■ **Exercise**: Lift every line from the entries that includes the word "Assessments".

Start of Exercise material

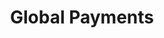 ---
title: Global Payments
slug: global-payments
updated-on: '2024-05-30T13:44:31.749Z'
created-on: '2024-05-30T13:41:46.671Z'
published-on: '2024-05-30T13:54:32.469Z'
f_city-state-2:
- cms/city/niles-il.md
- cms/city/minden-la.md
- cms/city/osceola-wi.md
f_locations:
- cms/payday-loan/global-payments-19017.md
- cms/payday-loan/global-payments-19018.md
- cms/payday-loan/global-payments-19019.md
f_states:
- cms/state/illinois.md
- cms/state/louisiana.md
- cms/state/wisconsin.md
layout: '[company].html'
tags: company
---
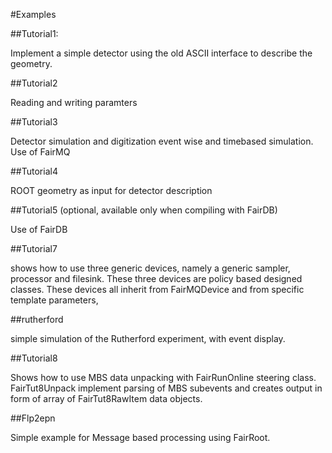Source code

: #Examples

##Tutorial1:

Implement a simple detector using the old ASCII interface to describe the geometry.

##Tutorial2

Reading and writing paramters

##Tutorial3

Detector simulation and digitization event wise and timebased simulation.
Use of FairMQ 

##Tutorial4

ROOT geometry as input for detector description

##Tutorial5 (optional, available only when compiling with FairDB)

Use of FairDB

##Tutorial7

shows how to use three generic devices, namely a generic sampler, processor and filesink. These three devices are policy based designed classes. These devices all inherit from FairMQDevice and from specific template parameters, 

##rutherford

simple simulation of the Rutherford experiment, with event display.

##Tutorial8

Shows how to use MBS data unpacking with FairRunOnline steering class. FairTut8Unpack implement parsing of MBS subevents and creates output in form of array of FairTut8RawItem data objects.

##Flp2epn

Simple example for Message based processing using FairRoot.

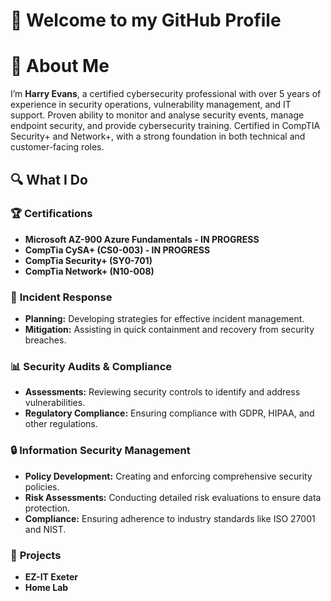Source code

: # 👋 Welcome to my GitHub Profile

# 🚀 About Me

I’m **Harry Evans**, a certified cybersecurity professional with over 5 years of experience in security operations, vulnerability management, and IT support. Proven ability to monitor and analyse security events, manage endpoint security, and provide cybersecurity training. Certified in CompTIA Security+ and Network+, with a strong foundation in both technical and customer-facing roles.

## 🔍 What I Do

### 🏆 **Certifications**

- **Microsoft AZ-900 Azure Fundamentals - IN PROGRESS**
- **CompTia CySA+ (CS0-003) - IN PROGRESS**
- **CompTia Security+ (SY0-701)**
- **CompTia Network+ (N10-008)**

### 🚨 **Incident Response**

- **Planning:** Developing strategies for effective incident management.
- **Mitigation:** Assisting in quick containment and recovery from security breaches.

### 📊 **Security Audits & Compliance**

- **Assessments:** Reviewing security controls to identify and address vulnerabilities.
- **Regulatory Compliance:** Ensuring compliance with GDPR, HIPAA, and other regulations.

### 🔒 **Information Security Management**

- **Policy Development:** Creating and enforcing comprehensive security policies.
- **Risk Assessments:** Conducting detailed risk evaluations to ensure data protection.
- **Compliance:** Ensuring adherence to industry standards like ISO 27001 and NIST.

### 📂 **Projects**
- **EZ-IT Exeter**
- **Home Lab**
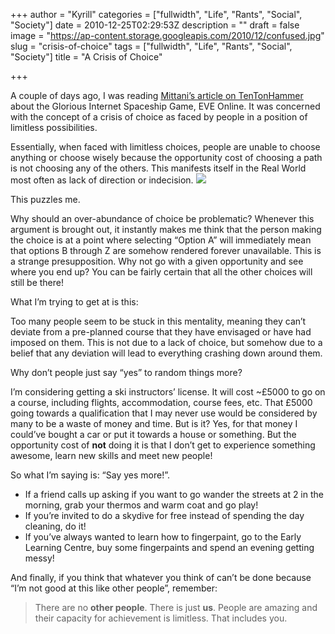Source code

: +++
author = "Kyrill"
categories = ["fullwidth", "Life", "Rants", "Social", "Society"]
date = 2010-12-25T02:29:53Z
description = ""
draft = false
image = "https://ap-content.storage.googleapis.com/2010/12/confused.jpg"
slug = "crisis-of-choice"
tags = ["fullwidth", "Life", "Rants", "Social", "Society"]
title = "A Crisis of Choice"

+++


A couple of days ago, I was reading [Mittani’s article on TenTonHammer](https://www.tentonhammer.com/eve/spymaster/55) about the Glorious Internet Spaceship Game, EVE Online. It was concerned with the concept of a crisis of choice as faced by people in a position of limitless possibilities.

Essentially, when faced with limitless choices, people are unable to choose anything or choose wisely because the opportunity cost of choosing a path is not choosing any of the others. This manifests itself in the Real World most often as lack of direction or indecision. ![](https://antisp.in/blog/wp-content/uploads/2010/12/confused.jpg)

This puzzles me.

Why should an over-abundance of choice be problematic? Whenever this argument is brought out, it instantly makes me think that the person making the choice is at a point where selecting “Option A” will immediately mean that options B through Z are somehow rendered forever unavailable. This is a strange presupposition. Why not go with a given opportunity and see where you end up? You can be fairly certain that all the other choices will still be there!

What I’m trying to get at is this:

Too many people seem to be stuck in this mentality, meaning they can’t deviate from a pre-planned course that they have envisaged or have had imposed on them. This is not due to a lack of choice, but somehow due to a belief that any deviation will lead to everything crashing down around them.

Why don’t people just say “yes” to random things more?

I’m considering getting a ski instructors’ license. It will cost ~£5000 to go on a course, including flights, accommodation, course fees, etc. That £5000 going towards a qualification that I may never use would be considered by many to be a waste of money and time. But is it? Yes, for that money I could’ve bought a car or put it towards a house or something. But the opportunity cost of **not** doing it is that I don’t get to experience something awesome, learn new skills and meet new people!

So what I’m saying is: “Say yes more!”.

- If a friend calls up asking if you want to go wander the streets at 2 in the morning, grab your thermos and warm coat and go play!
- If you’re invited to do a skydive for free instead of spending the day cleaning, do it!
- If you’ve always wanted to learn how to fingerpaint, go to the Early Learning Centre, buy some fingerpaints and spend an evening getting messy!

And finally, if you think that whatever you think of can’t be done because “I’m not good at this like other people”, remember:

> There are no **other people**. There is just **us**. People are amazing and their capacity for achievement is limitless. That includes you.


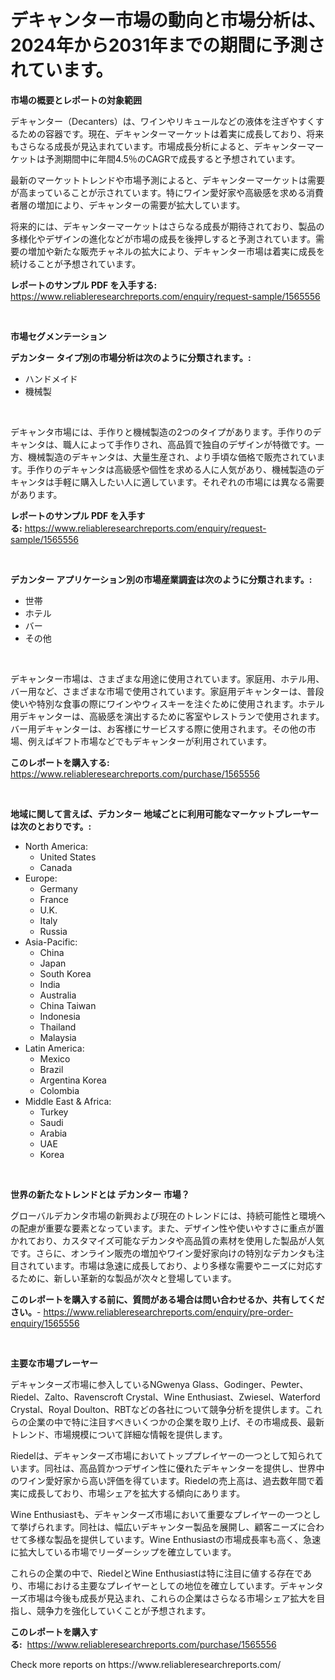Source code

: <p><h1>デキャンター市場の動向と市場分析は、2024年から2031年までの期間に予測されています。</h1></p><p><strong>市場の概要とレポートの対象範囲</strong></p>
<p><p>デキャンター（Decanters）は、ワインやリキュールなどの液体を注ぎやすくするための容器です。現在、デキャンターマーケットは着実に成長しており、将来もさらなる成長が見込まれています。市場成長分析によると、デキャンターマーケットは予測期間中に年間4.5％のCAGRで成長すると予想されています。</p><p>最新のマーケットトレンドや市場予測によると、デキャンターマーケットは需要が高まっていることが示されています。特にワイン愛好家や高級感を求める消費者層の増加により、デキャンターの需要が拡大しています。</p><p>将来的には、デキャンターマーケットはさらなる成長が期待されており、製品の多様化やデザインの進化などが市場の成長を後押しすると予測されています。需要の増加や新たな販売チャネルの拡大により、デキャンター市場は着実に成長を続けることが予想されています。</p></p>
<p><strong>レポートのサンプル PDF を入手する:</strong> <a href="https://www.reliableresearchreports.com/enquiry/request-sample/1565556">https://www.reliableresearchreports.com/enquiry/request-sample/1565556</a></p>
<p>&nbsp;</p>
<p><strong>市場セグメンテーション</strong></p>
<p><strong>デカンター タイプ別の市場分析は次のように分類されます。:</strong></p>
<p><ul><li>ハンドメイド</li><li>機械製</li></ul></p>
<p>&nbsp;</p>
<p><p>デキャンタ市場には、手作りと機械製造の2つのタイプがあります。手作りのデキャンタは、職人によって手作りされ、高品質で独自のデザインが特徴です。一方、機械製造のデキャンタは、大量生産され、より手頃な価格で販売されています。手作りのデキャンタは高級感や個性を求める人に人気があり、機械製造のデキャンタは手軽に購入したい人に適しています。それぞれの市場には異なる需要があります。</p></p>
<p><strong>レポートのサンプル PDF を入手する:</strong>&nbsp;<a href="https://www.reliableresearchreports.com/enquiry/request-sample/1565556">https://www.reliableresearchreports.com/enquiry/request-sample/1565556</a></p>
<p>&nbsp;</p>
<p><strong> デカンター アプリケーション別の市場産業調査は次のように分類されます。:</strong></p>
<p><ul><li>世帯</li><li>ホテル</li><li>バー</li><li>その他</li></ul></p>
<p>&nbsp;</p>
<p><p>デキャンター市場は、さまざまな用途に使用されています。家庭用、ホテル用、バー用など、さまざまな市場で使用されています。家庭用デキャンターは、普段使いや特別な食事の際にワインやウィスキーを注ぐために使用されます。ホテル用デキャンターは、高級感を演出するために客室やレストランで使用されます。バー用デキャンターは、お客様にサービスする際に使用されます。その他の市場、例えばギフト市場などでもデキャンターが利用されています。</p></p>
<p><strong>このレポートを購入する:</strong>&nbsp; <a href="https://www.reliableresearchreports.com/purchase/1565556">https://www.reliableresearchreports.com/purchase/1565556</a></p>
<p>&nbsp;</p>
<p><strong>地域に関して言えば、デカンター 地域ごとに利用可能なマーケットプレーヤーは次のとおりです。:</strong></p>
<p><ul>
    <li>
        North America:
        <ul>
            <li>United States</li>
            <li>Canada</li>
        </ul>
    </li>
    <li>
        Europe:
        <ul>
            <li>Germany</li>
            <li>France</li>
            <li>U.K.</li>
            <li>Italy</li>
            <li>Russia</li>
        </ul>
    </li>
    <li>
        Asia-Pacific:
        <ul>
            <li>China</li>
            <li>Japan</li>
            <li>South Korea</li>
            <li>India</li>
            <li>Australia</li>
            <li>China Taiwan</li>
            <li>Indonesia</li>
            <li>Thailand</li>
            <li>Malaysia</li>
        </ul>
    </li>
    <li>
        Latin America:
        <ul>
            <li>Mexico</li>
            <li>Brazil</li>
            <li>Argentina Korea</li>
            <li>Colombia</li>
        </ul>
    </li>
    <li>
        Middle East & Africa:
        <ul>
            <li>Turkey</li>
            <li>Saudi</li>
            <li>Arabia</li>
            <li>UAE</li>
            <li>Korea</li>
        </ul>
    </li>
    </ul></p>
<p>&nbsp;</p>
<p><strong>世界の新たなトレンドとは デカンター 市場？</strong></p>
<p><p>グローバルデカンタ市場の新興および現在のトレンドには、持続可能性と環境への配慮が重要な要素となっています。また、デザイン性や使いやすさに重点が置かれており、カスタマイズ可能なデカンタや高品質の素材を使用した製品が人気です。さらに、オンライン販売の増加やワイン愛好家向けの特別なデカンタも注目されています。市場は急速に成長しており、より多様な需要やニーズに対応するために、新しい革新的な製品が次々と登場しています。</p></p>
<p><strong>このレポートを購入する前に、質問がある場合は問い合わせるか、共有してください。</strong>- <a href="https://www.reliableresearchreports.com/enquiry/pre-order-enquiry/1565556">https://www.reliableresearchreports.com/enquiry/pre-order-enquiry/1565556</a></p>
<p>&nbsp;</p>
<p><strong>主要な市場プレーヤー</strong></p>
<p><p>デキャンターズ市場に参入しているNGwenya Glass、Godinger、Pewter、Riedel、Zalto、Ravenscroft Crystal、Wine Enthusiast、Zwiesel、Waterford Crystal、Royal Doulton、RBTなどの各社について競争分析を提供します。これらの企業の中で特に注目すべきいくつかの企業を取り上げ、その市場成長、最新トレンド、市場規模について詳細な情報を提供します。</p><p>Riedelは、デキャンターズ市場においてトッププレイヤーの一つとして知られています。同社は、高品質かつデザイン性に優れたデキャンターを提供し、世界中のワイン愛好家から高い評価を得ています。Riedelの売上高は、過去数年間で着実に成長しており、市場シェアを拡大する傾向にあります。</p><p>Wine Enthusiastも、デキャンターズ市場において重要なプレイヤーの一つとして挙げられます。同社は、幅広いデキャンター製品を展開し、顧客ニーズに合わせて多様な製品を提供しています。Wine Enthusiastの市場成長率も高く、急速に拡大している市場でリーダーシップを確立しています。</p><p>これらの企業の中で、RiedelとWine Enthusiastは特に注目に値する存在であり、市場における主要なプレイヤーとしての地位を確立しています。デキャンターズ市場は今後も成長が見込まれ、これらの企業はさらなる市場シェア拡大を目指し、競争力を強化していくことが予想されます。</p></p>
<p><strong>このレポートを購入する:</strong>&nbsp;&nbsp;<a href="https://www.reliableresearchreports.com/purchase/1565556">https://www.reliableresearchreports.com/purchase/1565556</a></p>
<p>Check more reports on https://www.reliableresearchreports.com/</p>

End of Exercise material

■ **Worked solution**:
- **Assessments:** Reviewing security controls to identify and address vulnerabilities.
- **Risk Assessments:** Conducting detailed risk evaluations to ensure data protection.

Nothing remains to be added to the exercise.